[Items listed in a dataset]
>>
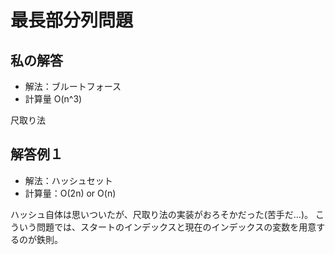 # 最長部分列問題

## 私の解答

- 解法：ブルートフォース
- 計算量 O(n^3)

尺取り法

## 解答例１

- 解法：ハッシュセット
- 計算量：O(2n) or O(n)

ハッシュ自体は思いついたが、尺取り法の実装がおろそかだった(苦手だ…)。
こういう問題では、スタートのインデックスと現在のインデックスの変数を用意するのが鉄則。
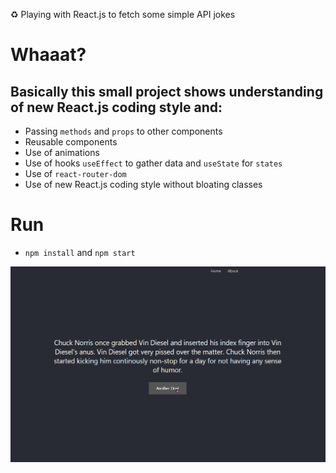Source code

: 
♻️ Playing with React.js to fetch some simple API jokes

# Whaaat?

## Basically this small project shows understanding of new React.js coding style and:

- Passing `methods` and `props` to other components
- Reusable components
- Use of animations
- Use of hooks `useEffect` to gather data and `useState` for `states`
- Use of `react-router-dom`
- Use of new React.js coding style without bloating classes

# Run

- `npm install` and `npm start`


<p align="center">
  <img src="https://raw.githubusercontent.com/tutyamxx/reactjs-chucknorris/main/jokes.gif" />
 </p>
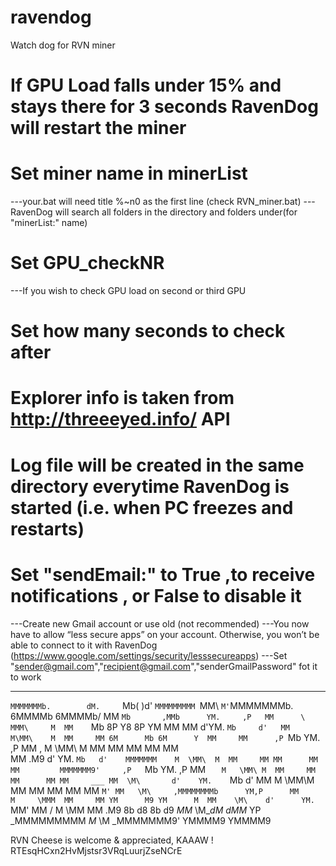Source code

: # ravendog
Watch dog for RVN miner

# If GPU Load falls under 15% and stays there for 3 seconds RavenDog will restart the miner
# Set miner name in minerList 
  ---your.bat will need title %~n0 as the first line (check RVN_miner.bat)
  ---RavenDog will search all folders in the directory and folders under(for "minerList:" name)
# Set GPU_checkNR 
  ---If you wish to check GPU load on second or third GPU
# Set how many seconds to check after
# Explorer info is taken from http://threeeyed.info/ API
# Log file will be created in the same directory everytime RavenDog is started (i.e. when PC freezes and restarts)
# Set "sendEmail:" to True ,to receive notifications , or False to disable it
  ---Create new Gmail account or use old (not recommended)
  ---You now have to allow “less secure apps” on your account. Otherwise, you won’t be able to connect to it with RavenDog (https://www.google.com/settings/security/lesssecureapps)
  ---Set "sender@gmail.com","recipient@gmail.com","senderGmailPassword" fot it to work

  
  ________           _      ____     ___ __________ ___      ___________      ____       ____   
`MMMMMMMb.        dM.     `Mb(     )d' `MMMMMMMMM `MM\     `M'`MMMMMMMb.   6MMMMb     6MMMMb/ 
 MM    `Mb       ,MMb      YM.     ,P   MM      \  MMM\     M  MM    `Mb  8P    Y8   8P    YM 
 MM     MM       d'YM.     `Mb     d'   MM         M\MM\    M  MM     MM 6M      Mb 6M      Y 
 MM     MM      ,P `Mb      YM.   ,P    MM    ,    M \MM\   M  MM     MM MM      MM MM        
 MM    .M9      d'  YM.     `Mb   d'    MMMMMMM    M  \MM\  M  MM     MM MM      MM MM        
 MMMMMMM9'     ,P   `Mb      YM. ,P     MM    `    M   \MM\ M  MM     MM MM      MM MM     ___
 MM  \M\       d'    YM.     `Mb d'     MM         M    \MM\M  MM     MM MM      MM MM     `M'
 MM   \M\     ,MMMMMMMMb      YM,P      MM         M     \MMM  MM     MM YM      M9 YM      M 
 MM    \M\    d'      YM.     `MM'      MM      /  M      \MM  MM    .M9  8b    d8   8b    d9 
_MM_    \M\__dM_     _dMM_     YP      _MMMMMMMMM _M_      \M _MMMMMMM9'   YMMMM9     YMMMM9 

RVN Cheese is welcome & appreciated, KAAAW ! RTEsqHCxn2HvMjstsr3VRqLuurjZseNCrE

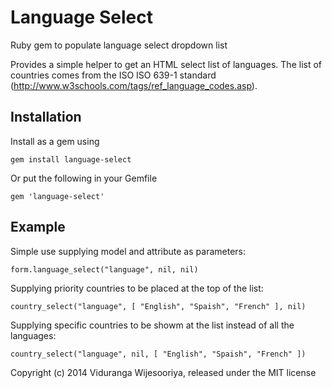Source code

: # Language Select

Ruby gem to populate language select dropdown list

Provides a simple helper to get an HTML select list of languages.  The list of countries comes from the ISO ISO 639-1 standard (http://www.w3schools.com/tags/ref_language_codes.asp).  


## Installation

Install as a gem using

    gem install language-select

Or put the following in your Gemfile

    gem 'language-select'

## Example

Simple use supplying model and attribute as parameters:

    form.language_select("language", nil, nil)

Supplying priority countries to be placed at the top of the list:

    country_select("language", [ "English", "Spaish", "French" ], nil)

Supplying specific countries to be showm at the list instead of all the languages:

    country_select("language", nil, [ "English", "Spaish", "French" ])
    
    
Copyright (c) 2014 Viduranga Wijesooriya, released under the MIT license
<<
» **Task details**
Copy each line above that contains the string "directory".

» **Your solution**
  ---RavenDog will search all folders in the directory and folders under(for "minerList:" name)
# Log file will be created in the same directory everytime RavenDog is started (i.e. when PC freezes and restarts)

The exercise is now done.